***** INPUT DATA *****

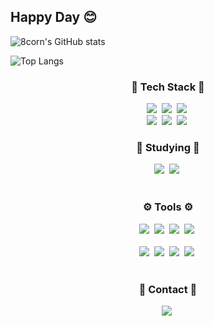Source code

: ## Happy Day 😊

![8corn's GitHub stats](https://github-readme-stats.vercel.app/api?username=8corn&show_icons=true&theme=radical)

![Top Langs](https://github-readme-stats.vercel.app/api/top-langs/?username=8corn&layout=compact)

<!--내용 부분-->
<h3 align="center">🐒 Tech Stack 🐒</h3>
<div align="center">
  <img src="https://img.shields.io/badge/kotlin-AD87F1?style=for-the-badge&logo=kotlin&logoColor=FF11032A" />&nbsp
  <img src="https://img.shields.io/badge/c++-2C49EC?style=for-the-badge&logo=c&logoColor=black" />&nbsp
  <img src="https://img.shields.io/badge/javascript-F7DF1E.svg?style=for-the-badge&logo=javascript&logoColor=20232a" />&nbsp
</div>

<div align="center">
  <img src="https://img.shields.io/badge/ruby-EC4452?style=for-the-badge&logo=ruby&logoColor=white" />&nbsp
  <img src="https://img.shields.io/badge/html5-E34F26.svg?style=for-the-badge&logo=html5&logoColor=white" />&nbsp
  <img src="https://img.shields.io/badge/python-3670A0?style=for-the-badge&logo=python&logoColor=ffdd54" />&nbsp
</div>

<h3 align="center">📖 Studying 📖</h3>
<div align="center">
  <img src="https://img.shields.io/badge/figma-F24E1E.svg?style=for-the-badge&logo=figma&logoColor=white" />&nbsp
  <img src="https://img.shields.io/badge/swift-2C49EC.svg?style=for-the-badge&logo=swift&logoColor=white" />&nbsp
</div>

<br>

<h3 align="center">⚙️ Tools ⚙️</h3>
<div align="center">
  <img src="https://img.shields.io/badge/androidstudio-FF000000.svg?style=for-the-badge&logo=androidstudio&logoColor=black" />&nbsp
  <img src="https://img.shields.io/badge/github-181717.svg?style=for-the-badge&logo=github&logoColor=white" />&nbsp
  <img src="https://img.shields.io/badge/figma-F24E1E.svg?style=for-the-badge&logo=figma&logoColor=white" />&nbsp
  <img src="https://img.shields.io/badge/firebase-FF7581.svg?style=for-the-badge&logo=firebase&logoColor=black" />&nbsp
</div>

<br>

<div align="center">
  <img src="https://img.shields.io/badge/Notion-F3F3F3.svg?style=for-the-badge&logo=notion&logoColor=black" />&nbsp
  <img src="https://img.shields.io/badge/VSCode-2C2C32.svg?style=for-the-badge&logo=visualstudiocode&logoColor=22ABF3" />&nbsp
  <img src="https://img.shields.io/badge/git-F05033.svg?style=for-the-badge&logo=git&logoColor=white" />&nbsp
  <img src="https://img.shields.io/badge/xcode-2C49EC.svg?style=for-the-badge&logo=xcode&logoColor=white" />&nbsp
  
<!--   <img src="https://img.shields.io/badge/Colab-2C2C32.svg?style=for-the-badge&logo=googlecolab&logoColor=F9AB00" />&nbsp -->
</div>

<br>

<h3 align="center">📨 Contact 📨</h3>
<div align="center">
  <img src="https://img.shields.io/badge/wjdrnjs112987@gmail.com-7FC7FE.svg?style=for-the-badge&logo=gmail&logoColor=white" />&nbsp
</div>

<!--
**8corn/8corn** is a ✨ _special_ ✨ repository because its `README.md` (this file) appears on your GitHub profile.

Here are some ideas to get you started:

- 🔭 I’m currently working on ...
- 🌱 I’m currently learning ...
- 👯 I’m looking to collaborate on ...
- 🤔 I’m looking for help with ...
- 💬 Ask me about ...
- 📫 How to reach me: ...
- 😄 Pronouns: ...
- ⚡ Fun fact: ...
-->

*****

Omit each image and transcribe the remaining records word for word.

Source code

: ## Happy Day 😊

![8corn's GitHub stats](https://github-readme-stats.vercel.app/api?username=8corn&show_icons=true&theme=radical)

![Top Langs](https://github-readme-stats.vercel.app/api/top-langs/?username=8corn&layout=compact)

<!--내용 부분-->
<h3 align="center">🐒 Tech Stack 🐒</h3>
<div align="center">
  <img src="https://img.shields.io/badge/kotlin-AD87F1?style=for-the-badge&logo=kotlin&logoColor=FF11032A" />&nbsp
  <img src="https://img.shields.io/badge/c++-2C49EC?style=for-the-badge&logo=c&logoColor=black" />&nbsp
  <img src="https://img.shields.io/badge/javascript-F7DF1E.svg?style=for-the-badge&logo=javascript&logoColor=20232a" />&nbsp
</div>

<div align="center">
  <img src="https://img.shields.io/badge/ruby-EC4452?style=for-the-badge&logo=ruby&logoColor=white" />&nbsp
  <img src="https://img.shields.io/badge/html5-E34F26.svg?style=for-the-badge&logo=html5&logoColor=white" />&nbsp
  <img src="https://img.shields.io/badge/python-3670A0?style=for-the-badge&logo=python&logoColor=ffdd54" />&nbsp
</div>

<h3 align="center">📖 Studying 📖</h3>
<div align="center">
  <img src="https://img.shields.io/badge/figma-F24E1E.svg?style=for-the-badge&logo=figma&logoColor=white" />&nbsp
  <img src="https://img.shields.io/badge/swift-2C49EC.svg?style=for-the-badge&logo=swift&logoColor=white" />&nbsp
</div>

<br>

<h3 align="center">⚙️ Tools ⚙️</h3>
<div align="center">
  <img src="https://img.shields.io/badge/androidstudio-FF000000.svg?style=for-the-badge&logo=androidstudio&logoColor=black" />&nbsp
  <img src="https://img.shields.io/badge/github-181717.svg?style=for-the-badge&logo=github&logoColor=white" />&nbsp
  <img src="https://img.shields.io/badge/figma-F24E1E.svg?style=for-the-badge&logo=figma&logoColor=white" />&nbsp
  <img src="https://img.shields.io/badge/firebase-FF7581.svg?style=for-the-badge&logo=firebase&logoColor=black" />&nbsp
</div>

<br>

<div align="center">
  <img src="https://img.shields.io/badge/Notion-F3F3F3.svg?style=for-the-badge&logo=notion&logoColor=black" />&nbsp
  <img src="https://img.shields.io/badge/VSCode-2C2C32.svg?style=for-the-badge&logo=visualstudiocode&logoColor=22ABF3" />&nbsp
  <img src="https://img.shields.io/badge/git-F05033.svg?style=for-the-badge&logo=git&logoColor=white" />&nbsp
  <img src="https://img.shields.io/badge/xcode-2C49EC.svg?style=for-the-badge&logo=xcode&logoColor=white" />&nbsp
  
<!--   <img src="https://img.shields.io/badge/Colab-2C2C32.svg?style=for-the-badge&logo=googlecolab&logoColor=F9AB00" />&nbsp -->
</div>

<br>

<h3 align="center">📨 Contact 📨</h3>
<div align="center">
  <img src="https://img.shields.io/badge/wjdrnjs112987@gmail.com-7FC7FE.svg?style=for-the-badge&logo=gmail&logoColor=white" />&nbsp
</div>

<!--
**8corn/8corn** is a ✨ _special_ ✨ repository because its `README.md` (this file) appears on your GitHub profile.

Here are some ideas to get you started:

- 🔭 I’m currently working on ...
- 🌱 I’m currently learning ...
- 👯 I’m looking to collaborate on ...
- 🤔 I’m looking for help with ...
- 💬 Ask me about ...
- 📫 How to reach me: ...
- 😄 Pronouns: ...
- ⚡ Fun fact: ...
-->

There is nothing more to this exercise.